Trail of the pueblo blancos
Sunrise still an hour away, my trusty flashlight safe in my hotel room, I cautiously feel my way down a steep dirt path. After a few hundred meters I am rewarded with a view of the famous Ronda bridge, still just an ominous silhouette, looming above me in the morning twilight. My journey on the trail of the pueblo blancos begins here.
Ronda is the most famous of the acclaimed white towns and is also the starting point on my trail of the pueblo blancos. To the west the sun is beginning to illuminate the mountain ranges within Sierra de Grazalema Nature Park. It is there I will be journeying, visiting several distinct towns known for their white facades, brown roofs and dramatic settings.
Ronda is perched on a plateau split in two by El Tajo gorge. The “new Bridge” connects the city over the 100 meter gorge. Ronda is also surrounded by mountains adding to the stunning and dramatic setting. Established in the 9th century BC, Ronda is one of Spain’s oldest towns. The old town, La Ciudad, dates back to Islamic times, an important cultural and commerce center complete with Mosques and Palaces.
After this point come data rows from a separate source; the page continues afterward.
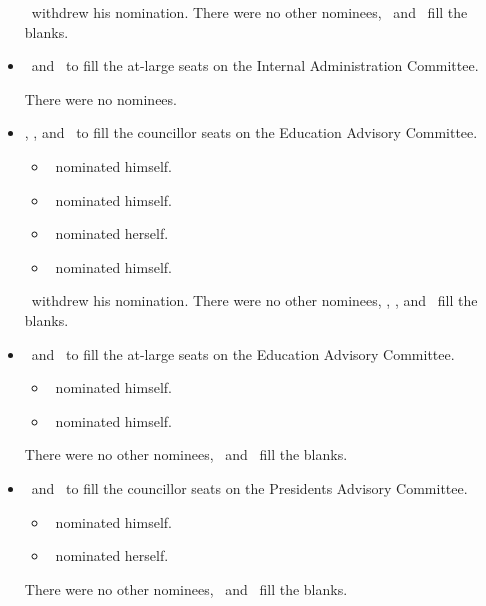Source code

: \documentclass[12pt, letterpaper]{article}
\begin{document}
\begin{motion}
\begin{itemize}
            \tomson\ withdrew his nomination. There were no other nominees,
            \alexander\ and \subham\ fill the blanks. 

        \item \blank\ and \blank\ to fill the at-large seats on the Internal
            Administration Committee.

            There were no nominees. 

        \item \blank, \blank, and \blank\ to fill the councillor seats on the 
            Education Advisory Committee.
            \begin{itemize}
                \item \jason\ nominated himself.
                \item \ben\ nominated himself.
                \item \stephanie\ nominated herself.
                \item \alexander\ nominated himself. 
            \end{itemize}

            \alexander\ withdrew his nomination. There were no other nominees,
            \ben, \stephanie, and \jason\ fill the blanks. 

        \item \blank\ and \blank\ to fill the at-large seats on the 
            Education Advisory Committee.
            \begin{itemize}
                \item \tomson\ nominated himself.
                \item \william\ nominated himself.
            \end{itemize}

            There were no other nominees, \tomson\ and \william\ 
            fill the blanks. 

        \item \blank\ and \blank\ to fill the councillor seats on the 
            Presidents Advisory Committee.
            \begin{itemize}
                \item \seneca\ nominated himself.
                \item \rebecca\ nominated herself.
            \end{itemize}

            There were no other nominees, \seneca\ and \rebecca\ fill the 
            blanks. 


\end{itemize}
\end{motion}
\end{document}
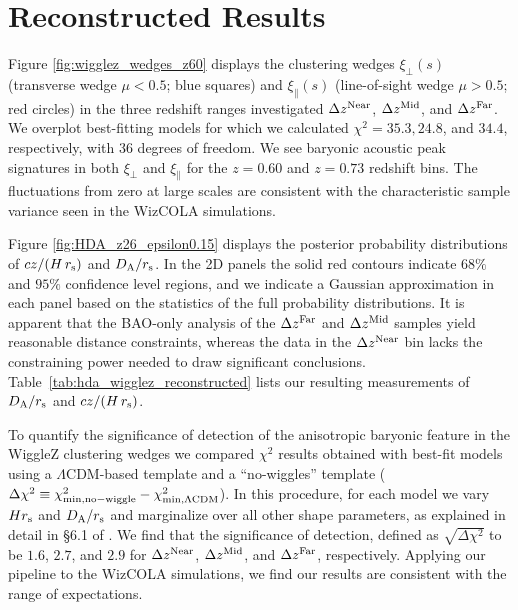 \documentclass[a4paper,fleqn,usenatbib]{mnras}
\begin{document}
\section{Reconstructed Results}\label{sec:wedge}

Figure \ref{fig:wigglez_wedges_z60} displays the clustering wedges
$\xi_\perp(s)$ (transverse wedge $\mu<0.5$; blue squares) and
$\xi_\parallel(s)$ (line-of-sight wedge $\mu>0.5$; red circles) in the
three redshift ranges investigated $\Delta z^{\rm Near}$, $\Delta
z^{\rm Mid}$, and $\Delta z^{\rm Far}$.  We overplot best-fitting
models for which we calculated $\chi^2 = 35.3, 24.8$, and $34.4$,
respectively, with 36 degrees of freedom.  We see baryonic acoustic
peak signatures in both $\xi_\perp$ and $\xi_\parallel$ for the $z=0.60$ and
$z=0.73$ redshift bins.  The fluctuations from zero at large scales are
consistent with the characteristic sample variance seen in the WizCOLA
simulations.

Figure \ref{fig:HDA_z26_epsilon0.15} displays the posterior
probability distributions of $cz/(H \,r_{\rm s})$ and $D_{\rm A}/r_{\rm
  s}$. In the 2D panels the solid red contours indicate $68\%$ and
$95\%$ confidence level regions, and we indicate a Gaussian
approximation in each panel based on the statistics of the full
probability distributions.  It is apparent that the BAO-only analysis
of the $\Delta z^{\rm Far}$ and $\Delta z^{\rm Mid}$ samples yield
reasonable distance constraints, whereas the data in the $\Delta
z^{\rm Near}$ bin lacks the constraining power needed to draw
significant conclusions.  Table~\ref{tab:hda_wigglez_reconstructed} lists our resulting measurements of
$D_{\rm A}/r_{\rm s}$ and $cz/(H \, r_{\rm s})$.

To quantify the significance of detection of the anisotropic baryonic
feature in the WiggleZ clustering wedges we compared $\chi^2$ results
obtained with best-fit models using a $\Lambda$CDM-based template and
a ``no-wiggles'' template ($\Delta\chi^2 \equiv \chi^2_{\rm min,
  no-wiggle} - \chi^2_{\rm min, \Lambda CDM}$).  In this procedure,
for each model we vary $H r_{\rm s}$ and $D_{\rm A}/r_{\rm s}$ and
marginalize over all other shape parameters, as explained in detail in
\S 6.1 of \citet{KazinSanchezCuesta2013}.  We find that the significance of
detection, defined as $\sqrt{\Delta\chi^2}$ to be $1.6$, $2.7$, and
$2.9$ for $\Delta z^{\rm Near}$, $\Delta z^{\rm Mid}$, and $\Delta
z^{\rm Far}$, respectively.  Applying our pipeline to the WizCOLA
simulations, we find our results are consistent with the range of
expectations.
\end{document}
The city has Spain’s oldest bullfighting arena (now also a museum) and enough local artisan shops, cafes and restaurants to loose yourself in for hours on end.
The distances between some of the towns are relatively small and the popularity of walking tours (guided or unguided) has grown significantly over the last few years. Since I only had a few days I chose to drive. A word of caution: If you are unaccustomed to driving in European towns be prepared that the streets are much more narrow and confusing. Rent a small car with a GPS that has current maps. More than once I stopped my car and had the GPS recalculate not believing that the goat path, or pedestrian bridge I was on was truly a road meant for cars.
About 20 km to the north of Ronda is Setenil de las Bodegas. Named after its once flourishing wineries Setenil de las Bodegas is unique among the pueblos blancos that were typicaly built on protective bluffs, rather this town grew out of a network of caves in the cliffs above the rio Trejo. Its striking white houses seem to grow like crystals from the rocks, and some even have rock roofs. The restaurants and bars are very popular especially at weekend lunchtime when there is a lively and festive atmosphere. The main street has a row of restaurants under the protection of a massive rock awning making for a great place to kick back and relax out of the hot Spanish sun.
The route continues deep into the Grazalema Nature Reserve, declared a Biosphere Reserve. Here you will see beautiful rocky mountains reflecting in the crystal clear water. In the park you will also find a castle built high on a rocky mountain peak and scattered below it are the pueblo blancos of Zahara de la Sierra. Zahara was once described by the British writer, as a "Moorish eagle's nest". The view from the tower above the city is worth the short hike and it helps to work off the delicious tapas found in numerous restaurants in the main square.
My journey ends in a high valley dominated by the magnificent rocky outcrop known as Peñon Grande and the mountain village of Grazalema. Grazalema is a lively village whose small population swells exponentially with the influx of seasonal visitors to the park. Its steep, cobbled streets are lined by whitewashed houses with windows covered by wrought-iron and plant pots filled with colorful flowers. A beautiful main square, the Plaza de España, makes up the heart of the city and is lined with bars and restaurants. Here you will find the 18th-century church of La Aurora, the village hall (ayuntamiento) and the parish church, the Iglesia de la Encarnación.
There are many more pueblo blancos, each singularly beautiful and most certainly worth visiting. There is something unique and special in every town, the only constant is the warmth and hospitality of the people who make this their home.